Exercise description -> Reproduce each record exactly, leaving nothing out.

(Saved entries)

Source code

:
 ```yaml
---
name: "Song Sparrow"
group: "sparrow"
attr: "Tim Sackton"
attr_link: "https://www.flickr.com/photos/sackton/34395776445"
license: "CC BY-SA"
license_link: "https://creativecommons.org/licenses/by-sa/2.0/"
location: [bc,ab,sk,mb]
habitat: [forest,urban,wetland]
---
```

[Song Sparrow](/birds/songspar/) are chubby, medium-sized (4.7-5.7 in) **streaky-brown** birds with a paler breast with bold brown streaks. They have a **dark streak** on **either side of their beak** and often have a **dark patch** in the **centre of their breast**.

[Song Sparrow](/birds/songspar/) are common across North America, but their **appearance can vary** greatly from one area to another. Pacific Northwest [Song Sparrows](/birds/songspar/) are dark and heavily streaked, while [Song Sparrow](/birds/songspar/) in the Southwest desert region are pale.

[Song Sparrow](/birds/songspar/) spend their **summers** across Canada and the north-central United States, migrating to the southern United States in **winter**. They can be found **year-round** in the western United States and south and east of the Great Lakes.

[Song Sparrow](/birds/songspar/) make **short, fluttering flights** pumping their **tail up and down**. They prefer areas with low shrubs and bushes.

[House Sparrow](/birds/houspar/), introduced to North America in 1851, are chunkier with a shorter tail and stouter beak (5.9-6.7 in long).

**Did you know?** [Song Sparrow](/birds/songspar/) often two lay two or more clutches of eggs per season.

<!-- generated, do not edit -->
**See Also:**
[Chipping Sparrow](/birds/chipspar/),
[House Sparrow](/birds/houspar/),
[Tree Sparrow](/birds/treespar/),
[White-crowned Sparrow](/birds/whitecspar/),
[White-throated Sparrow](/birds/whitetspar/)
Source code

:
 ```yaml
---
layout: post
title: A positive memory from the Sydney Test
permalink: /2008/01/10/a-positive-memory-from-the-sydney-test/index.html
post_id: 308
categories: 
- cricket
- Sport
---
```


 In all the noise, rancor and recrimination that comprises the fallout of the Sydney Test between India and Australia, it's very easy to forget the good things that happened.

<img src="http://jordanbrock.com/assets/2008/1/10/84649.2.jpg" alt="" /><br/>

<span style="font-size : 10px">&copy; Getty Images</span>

Exercise response ->
Source code

:
 ```yaml
---
name: "Song Sparrow"
group: "sparrow"
attr: "Tim Sackton"
attr_link: "https://www.flickr.com/photos/sackton/34395776445"
license: "CC BY-SA"
license_link: "https://creativecommons.org/licenses/by-sa/2.0/"
location: [bc,ab,sk,mb]
habitat: [forest,urban,wetland]
---
```

[Song Sparrow](/birds/songspar/) are chubby, medium-sized (4.7-5.7 in) **streaky-brown** birds with a paler breast with bold brown streaks. They have a **dark streak** on **either side of their beak** and often have a **dark patch** in the **centre of their breast**.

[Song Sparrow](/birds/songspar/) are common across North America, but their **appearance can vary** greatly from one area to another. Pacific Northwest [Song Sparrows](/birds/songspar/) are dark and heavily streaked, while [Song Sparrow](/birds/songspar/) in the Southwest desert region are pale.

[Song Sparrow](/birds/songspar/) spend their **summers** across Canada and the north-central United States, migrating to the southern United States in **winter**. They can be found **year-round** in the western United States and south and east of the Great Lakes.

[Song Sparrow](/birds/songspar/) make **short, fluttering flights** pumping their **tail up and down**. They prefer areas with low shrubs and bushes.

[House Sparrow](/birds/houspar/), introduced to North America in 1851, are chunkier with a shorter tail and stouter beak (5.9-6.7 in long).

**Did you know?** [Song Sparrow](/birds/songspar/) often two lay two or more clutches of eggs per season.

<!-- generated, do not edit -->
**See Also:**
[Chipping Sparrow](/birds/chipspar/),
[House Sparrow](/birds/houspar/),
[Tree Sparrow](/birds/treespar/),
[White-crowned Sparrow](/birds/whitecspar/),
[White-throated Sparrow](/birds/whitetspar/)
Source code

:
 ```yaml
---
layout: post
title: A positive memory from the Sydney Test
permalink: /2008/01/10/a-positive-memory-from-the-sydney-test/index.html
post_id: 308
categories: 
- cricket
- Sport
---
```


 In all the noise, rancor and recrimination that comprises the fallout of the Sydney Test between India and Australia, it's very easy to forget the good things that happened.

<img src="http://jordanbrock.com/assets/2008/1/10/84649.2.jpg" alt="" /><br/>

<span style="font-size : 10px">&copy; Getty Images</span>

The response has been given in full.